BNBG holders enjoy a guarantee, from BBIPL, for BNB's payment of interest and eventual capital repayment. Upon certain events happening, BNBG holders can force an obligation for repayment of the face capital which would become a BBIPL unsubordinated debt obligation.
The banks are now saying, to BNBG holders, that this obligation is worthless because BBIPL is unable to come up with the money. The resolution of this would occur in a receivership.
What the banks may be trying to do is pressure BNBG holders to behave like ordinary BNB holders and repudiate the unsubordinated debt guarantee in return for a few crumbs.
What I can't understand is this:
- why they think this plan will work; and
- why are BNB directors playing along with this charade?
BNBG holders have their hands on the receivership "button". Why would you back crazed retail holders into a corner - where they have nothing to lose in pressing this button? This would throw the senior bank debt into a giant black hole with liberal dashes of litigation and a decade long liquidation nightmare.
Maybe the banks are no longer afraid of receivership? Maybe they think they can control the process based on what they now know?
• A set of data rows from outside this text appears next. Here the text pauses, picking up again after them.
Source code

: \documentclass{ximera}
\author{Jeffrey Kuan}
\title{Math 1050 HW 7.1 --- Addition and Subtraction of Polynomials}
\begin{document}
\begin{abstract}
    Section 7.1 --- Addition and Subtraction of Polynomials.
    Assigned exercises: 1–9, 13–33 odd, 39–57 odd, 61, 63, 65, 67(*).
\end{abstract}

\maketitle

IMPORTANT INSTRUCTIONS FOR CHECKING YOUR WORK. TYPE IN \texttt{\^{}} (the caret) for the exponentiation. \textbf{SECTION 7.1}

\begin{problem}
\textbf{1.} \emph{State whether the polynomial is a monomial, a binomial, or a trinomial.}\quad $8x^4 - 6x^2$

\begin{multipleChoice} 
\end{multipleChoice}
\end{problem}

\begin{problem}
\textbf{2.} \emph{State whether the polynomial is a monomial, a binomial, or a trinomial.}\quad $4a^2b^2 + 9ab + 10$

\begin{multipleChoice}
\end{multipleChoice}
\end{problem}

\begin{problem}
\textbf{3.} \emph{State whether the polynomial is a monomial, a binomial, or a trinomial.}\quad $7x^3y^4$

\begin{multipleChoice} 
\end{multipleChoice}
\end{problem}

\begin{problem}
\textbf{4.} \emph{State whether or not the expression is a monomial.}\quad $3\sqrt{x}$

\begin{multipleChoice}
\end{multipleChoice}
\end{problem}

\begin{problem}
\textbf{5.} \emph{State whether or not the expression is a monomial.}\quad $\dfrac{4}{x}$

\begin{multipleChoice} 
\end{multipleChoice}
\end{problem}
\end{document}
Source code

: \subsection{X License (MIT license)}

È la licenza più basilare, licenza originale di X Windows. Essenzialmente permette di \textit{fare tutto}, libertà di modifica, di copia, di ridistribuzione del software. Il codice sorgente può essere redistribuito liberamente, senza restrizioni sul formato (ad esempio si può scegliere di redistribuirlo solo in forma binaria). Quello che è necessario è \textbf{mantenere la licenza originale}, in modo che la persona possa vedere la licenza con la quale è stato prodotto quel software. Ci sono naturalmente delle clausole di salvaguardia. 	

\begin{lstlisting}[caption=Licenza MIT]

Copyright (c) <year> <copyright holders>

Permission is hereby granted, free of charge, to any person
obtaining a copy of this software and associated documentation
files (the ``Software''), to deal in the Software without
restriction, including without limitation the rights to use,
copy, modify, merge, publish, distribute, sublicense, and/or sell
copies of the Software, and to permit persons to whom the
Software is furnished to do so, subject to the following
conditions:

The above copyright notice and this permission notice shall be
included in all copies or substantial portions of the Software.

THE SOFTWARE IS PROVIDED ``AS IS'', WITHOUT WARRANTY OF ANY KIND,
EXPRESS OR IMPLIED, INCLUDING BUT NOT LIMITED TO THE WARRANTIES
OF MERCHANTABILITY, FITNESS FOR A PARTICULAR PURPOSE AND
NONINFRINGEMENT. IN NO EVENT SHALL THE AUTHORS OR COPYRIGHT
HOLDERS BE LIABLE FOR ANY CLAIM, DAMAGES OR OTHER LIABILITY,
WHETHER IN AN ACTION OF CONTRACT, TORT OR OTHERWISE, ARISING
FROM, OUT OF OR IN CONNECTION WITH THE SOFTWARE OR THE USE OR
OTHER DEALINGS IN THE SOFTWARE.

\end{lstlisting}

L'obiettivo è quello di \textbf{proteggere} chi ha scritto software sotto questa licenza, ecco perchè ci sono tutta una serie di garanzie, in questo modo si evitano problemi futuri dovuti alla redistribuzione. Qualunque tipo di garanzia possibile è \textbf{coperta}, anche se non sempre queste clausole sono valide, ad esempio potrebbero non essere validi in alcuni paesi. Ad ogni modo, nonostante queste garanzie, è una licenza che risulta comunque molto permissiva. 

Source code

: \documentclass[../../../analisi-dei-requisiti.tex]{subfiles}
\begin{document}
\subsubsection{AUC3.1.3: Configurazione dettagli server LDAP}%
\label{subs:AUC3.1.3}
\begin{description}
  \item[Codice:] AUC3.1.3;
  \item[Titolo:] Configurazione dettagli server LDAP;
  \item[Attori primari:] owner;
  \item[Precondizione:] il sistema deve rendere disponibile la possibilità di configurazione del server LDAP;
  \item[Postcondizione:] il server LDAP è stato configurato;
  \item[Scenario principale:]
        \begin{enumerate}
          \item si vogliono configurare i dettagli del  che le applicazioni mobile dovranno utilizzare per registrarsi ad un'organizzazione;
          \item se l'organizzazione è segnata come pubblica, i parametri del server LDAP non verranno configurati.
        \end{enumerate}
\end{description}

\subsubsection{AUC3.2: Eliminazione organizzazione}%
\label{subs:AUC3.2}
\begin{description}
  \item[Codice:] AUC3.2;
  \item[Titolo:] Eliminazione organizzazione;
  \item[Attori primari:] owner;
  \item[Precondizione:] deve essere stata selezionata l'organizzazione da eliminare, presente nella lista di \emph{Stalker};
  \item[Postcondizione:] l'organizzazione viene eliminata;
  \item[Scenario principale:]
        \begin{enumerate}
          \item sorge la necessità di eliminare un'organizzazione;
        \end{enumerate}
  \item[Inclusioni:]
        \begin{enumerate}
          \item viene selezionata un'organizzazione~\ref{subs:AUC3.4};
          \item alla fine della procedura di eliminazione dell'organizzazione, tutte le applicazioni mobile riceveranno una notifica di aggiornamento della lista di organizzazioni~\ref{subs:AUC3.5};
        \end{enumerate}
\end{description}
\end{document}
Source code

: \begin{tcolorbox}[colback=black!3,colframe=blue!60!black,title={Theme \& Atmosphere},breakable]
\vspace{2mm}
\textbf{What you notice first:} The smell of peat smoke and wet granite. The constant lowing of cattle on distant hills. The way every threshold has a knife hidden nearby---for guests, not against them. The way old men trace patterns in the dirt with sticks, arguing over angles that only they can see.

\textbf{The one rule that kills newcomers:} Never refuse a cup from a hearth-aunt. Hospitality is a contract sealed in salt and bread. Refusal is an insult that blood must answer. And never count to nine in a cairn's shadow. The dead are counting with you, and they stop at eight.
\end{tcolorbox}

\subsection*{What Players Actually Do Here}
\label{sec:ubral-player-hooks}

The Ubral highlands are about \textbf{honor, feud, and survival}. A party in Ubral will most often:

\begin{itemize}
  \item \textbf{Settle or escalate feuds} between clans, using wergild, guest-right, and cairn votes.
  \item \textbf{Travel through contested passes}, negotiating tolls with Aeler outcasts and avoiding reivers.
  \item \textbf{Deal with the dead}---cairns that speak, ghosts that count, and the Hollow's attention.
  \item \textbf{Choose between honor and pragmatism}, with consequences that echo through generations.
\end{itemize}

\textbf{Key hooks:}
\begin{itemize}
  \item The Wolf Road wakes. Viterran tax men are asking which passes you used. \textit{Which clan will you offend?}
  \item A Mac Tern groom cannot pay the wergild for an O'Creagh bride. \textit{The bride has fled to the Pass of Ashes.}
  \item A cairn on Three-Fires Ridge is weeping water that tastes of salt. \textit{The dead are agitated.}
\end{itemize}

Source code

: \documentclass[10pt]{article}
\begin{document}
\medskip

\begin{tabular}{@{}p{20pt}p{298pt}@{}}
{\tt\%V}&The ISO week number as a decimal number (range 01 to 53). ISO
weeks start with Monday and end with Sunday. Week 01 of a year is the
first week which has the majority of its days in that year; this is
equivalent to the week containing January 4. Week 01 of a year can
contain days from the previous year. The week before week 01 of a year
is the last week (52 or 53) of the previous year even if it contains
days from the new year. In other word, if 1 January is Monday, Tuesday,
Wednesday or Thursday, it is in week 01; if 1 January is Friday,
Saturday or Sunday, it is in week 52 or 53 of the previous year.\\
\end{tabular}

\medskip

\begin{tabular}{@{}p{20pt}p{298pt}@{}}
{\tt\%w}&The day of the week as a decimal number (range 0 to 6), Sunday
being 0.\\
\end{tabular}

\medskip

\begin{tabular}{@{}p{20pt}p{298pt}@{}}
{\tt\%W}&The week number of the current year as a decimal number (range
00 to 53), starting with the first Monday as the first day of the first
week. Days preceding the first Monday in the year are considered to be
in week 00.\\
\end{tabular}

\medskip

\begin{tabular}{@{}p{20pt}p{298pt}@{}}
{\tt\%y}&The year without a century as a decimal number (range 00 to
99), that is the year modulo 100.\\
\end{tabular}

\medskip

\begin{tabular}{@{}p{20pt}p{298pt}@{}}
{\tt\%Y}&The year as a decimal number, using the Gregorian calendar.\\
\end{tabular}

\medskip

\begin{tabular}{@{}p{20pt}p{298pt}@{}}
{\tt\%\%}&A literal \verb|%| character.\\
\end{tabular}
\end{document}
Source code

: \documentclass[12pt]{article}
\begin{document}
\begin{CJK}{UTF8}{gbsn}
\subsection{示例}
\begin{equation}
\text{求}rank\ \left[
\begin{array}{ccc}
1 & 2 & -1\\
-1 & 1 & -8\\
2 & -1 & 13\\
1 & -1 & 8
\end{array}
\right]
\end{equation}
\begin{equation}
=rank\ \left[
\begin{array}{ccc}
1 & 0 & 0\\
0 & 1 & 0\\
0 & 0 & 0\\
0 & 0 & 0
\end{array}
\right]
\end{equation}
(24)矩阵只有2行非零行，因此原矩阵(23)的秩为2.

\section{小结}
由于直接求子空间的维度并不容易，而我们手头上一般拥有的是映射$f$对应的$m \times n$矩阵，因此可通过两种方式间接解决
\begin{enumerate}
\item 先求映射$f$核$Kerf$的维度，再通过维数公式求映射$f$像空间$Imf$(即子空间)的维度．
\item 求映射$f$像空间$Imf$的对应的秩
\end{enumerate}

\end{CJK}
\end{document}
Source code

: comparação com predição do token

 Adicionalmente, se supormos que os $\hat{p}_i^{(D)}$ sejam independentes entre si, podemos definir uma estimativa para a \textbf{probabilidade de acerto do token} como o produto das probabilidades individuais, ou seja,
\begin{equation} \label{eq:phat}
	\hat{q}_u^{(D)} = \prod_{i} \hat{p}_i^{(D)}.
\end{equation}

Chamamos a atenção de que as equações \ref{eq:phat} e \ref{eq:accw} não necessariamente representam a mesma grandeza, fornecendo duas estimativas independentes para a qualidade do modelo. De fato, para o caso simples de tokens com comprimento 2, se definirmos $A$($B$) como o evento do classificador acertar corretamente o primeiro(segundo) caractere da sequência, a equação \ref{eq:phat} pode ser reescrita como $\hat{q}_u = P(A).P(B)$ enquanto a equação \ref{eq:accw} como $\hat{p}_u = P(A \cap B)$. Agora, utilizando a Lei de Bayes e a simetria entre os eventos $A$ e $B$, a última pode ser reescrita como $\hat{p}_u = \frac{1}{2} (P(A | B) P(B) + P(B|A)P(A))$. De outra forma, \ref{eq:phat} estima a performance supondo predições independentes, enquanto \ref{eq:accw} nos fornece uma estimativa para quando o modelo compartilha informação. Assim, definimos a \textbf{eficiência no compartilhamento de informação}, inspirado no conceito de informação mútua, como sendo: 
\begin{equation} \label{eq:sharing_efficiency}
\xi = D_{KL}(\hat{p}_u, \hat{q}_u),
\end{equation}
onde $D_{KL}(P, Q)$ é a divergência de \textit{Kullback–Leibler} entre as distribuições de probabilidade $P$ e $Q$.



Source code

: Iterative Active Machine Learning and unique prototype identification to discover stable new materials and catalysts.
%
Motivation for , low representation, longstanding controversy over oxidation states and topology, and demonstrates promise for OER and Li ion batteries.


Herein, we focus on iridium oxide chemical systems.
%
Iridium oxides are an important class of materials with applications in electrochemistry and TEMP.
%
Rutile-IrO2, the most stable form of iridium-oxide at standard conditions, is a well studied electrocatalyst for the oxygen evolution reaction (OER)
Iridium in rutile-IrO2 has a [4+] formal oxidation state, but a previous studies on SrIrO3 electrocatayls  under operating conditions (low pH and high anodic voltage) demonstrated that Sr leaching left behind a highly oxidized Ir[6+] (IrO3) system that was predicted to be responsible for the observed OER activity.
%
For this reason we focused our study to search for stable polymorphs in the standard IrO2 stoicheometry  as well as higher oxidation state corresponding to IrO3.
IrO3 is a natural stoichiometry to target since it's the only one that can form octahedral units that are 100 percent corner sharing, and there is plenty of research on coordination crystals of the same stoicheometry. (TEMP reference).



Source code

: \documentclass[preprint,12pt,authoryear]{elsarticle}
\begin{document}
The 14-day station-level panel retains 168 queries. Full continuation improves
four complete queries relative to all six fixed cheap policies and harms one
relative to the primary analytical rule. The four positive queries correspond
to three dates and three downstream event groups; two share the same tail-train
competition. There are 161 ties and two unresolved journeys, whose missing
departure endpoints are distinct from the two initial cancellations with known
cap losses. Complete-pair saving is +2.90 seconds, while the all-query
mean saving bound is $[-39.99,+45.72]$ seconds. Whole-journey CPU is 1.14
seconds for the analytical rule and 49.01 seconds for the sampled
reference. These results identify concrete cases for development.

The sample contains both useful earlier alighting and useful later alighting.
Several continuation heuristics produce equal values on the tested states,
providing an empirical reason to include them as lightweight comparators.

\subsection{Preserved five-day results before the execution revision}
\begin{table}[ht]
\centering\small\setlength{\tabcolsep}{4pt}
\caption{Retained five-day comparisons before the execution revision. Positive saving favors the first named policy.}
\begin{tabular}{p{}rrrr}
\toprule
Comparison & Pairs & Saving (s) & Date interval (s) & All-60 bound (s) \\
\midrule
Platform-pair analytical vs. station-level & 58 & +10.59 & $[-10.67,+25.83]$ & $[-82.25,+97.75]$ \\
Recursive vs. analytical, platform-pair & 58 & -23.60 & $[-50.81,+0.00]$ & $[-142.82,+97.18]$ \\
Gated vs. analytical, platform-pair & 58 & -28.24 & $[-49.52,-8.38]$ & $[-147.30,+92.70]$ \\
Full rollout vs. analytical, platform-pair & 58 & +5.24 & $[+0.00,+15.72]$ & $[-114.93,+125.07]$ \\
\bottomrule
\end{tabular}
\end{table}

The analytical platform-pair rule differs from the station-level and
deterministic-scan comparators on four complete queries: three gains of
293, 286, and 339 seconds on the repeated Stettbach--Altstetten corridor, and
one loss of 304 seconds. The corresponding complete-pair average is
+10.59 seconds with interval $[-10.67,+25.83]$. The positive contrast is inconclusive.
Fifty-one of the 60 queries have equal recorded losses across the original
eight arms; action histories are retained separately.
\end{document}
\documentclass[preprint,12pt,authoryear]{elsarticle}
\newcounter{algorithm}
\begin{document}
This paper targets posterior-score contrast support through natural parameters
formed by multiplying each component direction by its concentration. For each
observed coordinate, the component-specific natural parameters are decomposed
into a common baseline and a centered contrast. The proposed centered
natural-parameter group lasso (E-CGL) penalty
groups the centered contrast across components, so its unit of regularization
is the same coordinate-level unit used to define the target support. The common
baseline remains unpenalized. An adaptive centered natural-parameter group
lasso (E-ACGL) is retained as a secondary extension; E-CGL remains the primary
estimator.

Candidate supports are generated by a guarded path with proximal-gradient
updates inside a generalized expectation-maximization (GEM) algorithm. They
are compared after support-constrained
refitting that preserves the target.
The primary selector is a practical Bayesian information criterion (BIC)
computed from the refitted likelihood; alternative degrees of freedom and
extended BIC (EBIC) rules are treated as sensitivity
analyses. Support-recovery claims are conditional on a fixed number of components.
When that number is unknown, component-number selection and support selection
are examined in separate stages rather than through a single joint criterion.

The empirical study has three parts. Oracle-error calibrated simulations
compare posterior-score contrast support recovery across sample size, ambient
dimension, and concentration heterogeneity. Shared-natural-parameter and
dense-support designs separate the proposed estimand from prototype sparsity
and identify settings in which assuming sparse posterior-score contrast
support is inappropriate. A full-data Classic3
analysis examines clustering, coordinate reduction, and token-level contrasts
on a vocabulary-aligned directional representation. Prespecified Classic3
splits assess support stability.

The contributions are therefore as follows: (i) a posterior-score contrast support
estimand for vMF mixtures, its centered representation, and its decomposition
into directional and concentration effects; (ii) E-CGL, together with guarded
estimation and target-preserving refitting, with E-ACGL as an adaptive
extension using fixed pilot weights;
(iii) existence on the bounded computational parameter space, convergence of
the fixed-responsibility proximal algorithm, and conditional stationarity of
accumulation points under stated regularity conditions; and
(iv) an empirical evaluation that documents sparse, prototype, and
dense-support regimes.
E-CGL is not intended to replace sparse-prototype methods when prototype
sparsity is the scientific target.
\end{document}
Consider this example: You have a building with a 1st and a 2nd mortgage. The value of the building collapses and can only cover the value of the 1st mortgage. The bank causes the building to sold, via receivership, and recovers the 1st mortgage. The 2nd mortgage holder and original owner are out of luck.
The only path for the 2nd mortgage holder is to make the quick sale, through receivership, as difficult as possible. Forcing a debt for equity deal would be the best outcome. The bank negotiates with the original owner, takes an equity position, reduces debt ... and everyone, eventually, gets a return.
Our friendly bank BNB debt for equity deal is looking more like a classical bank "screw everyone" scenario. Time to threaten a full and nasty receivership!!